**About this task**
Which of the lines below hold the word "moment"? Pull each of them out.

─── Material for this task ───

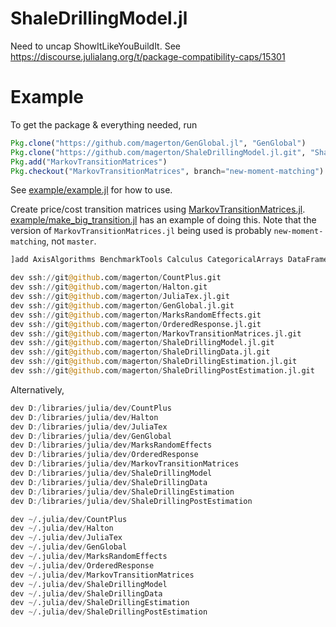 # ShaleDrillingModel.jl

<!-- [![Build Status](https://travis-ci.org/magerton/ShaleDrillingModel.jl.svg?branch=master)](https://travis-ci.org/magerton/ShaleDrillingModel.jl)

[![Coverage Status](https://coveralls.io/repos/magerton/ShaleDrillingModel.jl/badge.svg?branch=master&service=github)](https://coveralls.io/github/magerton/ShaleDrillingModel.jl?branch=master)

[![codecov.io](http://codecov.io/github/magerton/ShaleDrillingModel.jl/coverage.svg?branch=master)](http://codecov.io/github/magerton/ShaleDrillingModel.jl?branch=master) -->


Need to uncap ShowItLikeYouBuildIt. See <https://discourse.julialang.org/t/package-compatibility-caps/15301>

# Example

To get the package & everything needed, run
```julia
Pkg.clone("https://github.com/magerton/GenGlobal.jl", "GenGlobal")
Pkg.clone("https://github.com/magerton/ShaleDrillingModel.jl.git", "ShaleDrillingModel")
Pkg.add("MarkovTransitionMatrices")
Pkg.checkout("MarkovTransitionMatrices", branch="new-moment-matching")
```

See [example/example.jl](example/example.jl) for how to use.

Create price/cost transition matrices using [MarkovTransitionMatrices.jl](https://github.com/magerton/MarkovTransitionMatrices.jl). [example/make_big_transition.jl](example/make_big_transition.jl) has an example of doing this. Note that the version of `MarkovTransitionMatrices.jl` being used is probably `new-moment-matching`, not `master`.


```julia
]add AxisAlgorithms BenchmarkTools Calculus CategoricalArrays DataFrames Distributions FileIO Formatting GLM GR Gadfly IndirectArrays Interpolations JLD2 MixedModels NLSolversBase NLopt Optim Plots Primes Profile ProgressMeter PyPlot RData Ratios StatsBase StatsFuns StatsModels

dev ssh://git@github.com/magerton/CountPlus.git
dev ssh://git@github.com/magerton/Halton.git
dev ssh://git@github.com/magerton/JuliaTex.jl.git
dev ssh://git@github.com/magerton/GenGlobal.jl.git
dev ssh://git@github.com/magerton/MarksRandomEffects.git
dev ssh://git@github.com/magerton/OrderedResponse.jl.git
dev ssh://git@github.com/magerton/MarkovTransitionMatrices.jl.git
dev ssh://git@github.com/magerton/ShaleDrillingModel.jl.git
dev ssh://git@github.com/magerton/ShaleDrillingData.jl.git
dev ssh://git@github.com/magerton/ShaleDrillingEstimation.jl.git
dev ssh://git@github.com/magerton/ShaleDrillingPostEstimation.jl.git
```


Alternatively,

```julia
dev D:/libraries/julia/dev/CountPlus
dev D:/libraries/julia/dev/Halton
dev D:/libraries/julia/dev/JuliaTex
dev D:/libraries/julia/dev/GenGlobal
dev D:/libraries/julia/dev/MarksRandomEffects
dev D:/libraries/julia/dev/OrderedResponse
dev D:/libraries/julia/dev/MarkovTransitionMatrices
dev D:/libraries/julia/dev/ShaleDrillingModel
dev D:/libraries/julia/dev/ShaleDrillingData
dev D:/libraries/julia/dev/ShaleDrillingEstimation
dev D:/libraries/julia/dev/ShaleDrillingPostEstimation
```

```julia
dev ~/.julia/dev/CountPlus
dev ~/.julia/dev/Halton
dev ~/.julia/dev/JuliaTex
dev ~/.julia/dev/GenGlobal
dev ~/.julia/dev/MarksRandomEffects
dev ~/.julia/dev/OrderedResponse
dev ~/.julia/dev/MarkovTransitionMatrices
dev ~/.julia/dev/ShaleDrillingModel
dev ~/.julia/dev/ShaleDrillingData
dev ~/.julia/dev/ShaleDrillingEstimation
dev ~/.julia/dev/ShaleDrillingPostEstimation
```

───

**Response to the exercise**
Pkg.checkout("MarkovTransitionMatrices", branch="new-moment-matching")
Create price/cost transition matrices using [MarkovTransitionMatrices.jl](https://github.com/magerton/MarkovTransitionMatrices.jl). [example/make_big_transition.jl](example/make_big_transition.jl) has an example of doing this. Note that the version of `MarkovTransitionMatrices.jl` being used is probably `new-moment-matching`, not `master`.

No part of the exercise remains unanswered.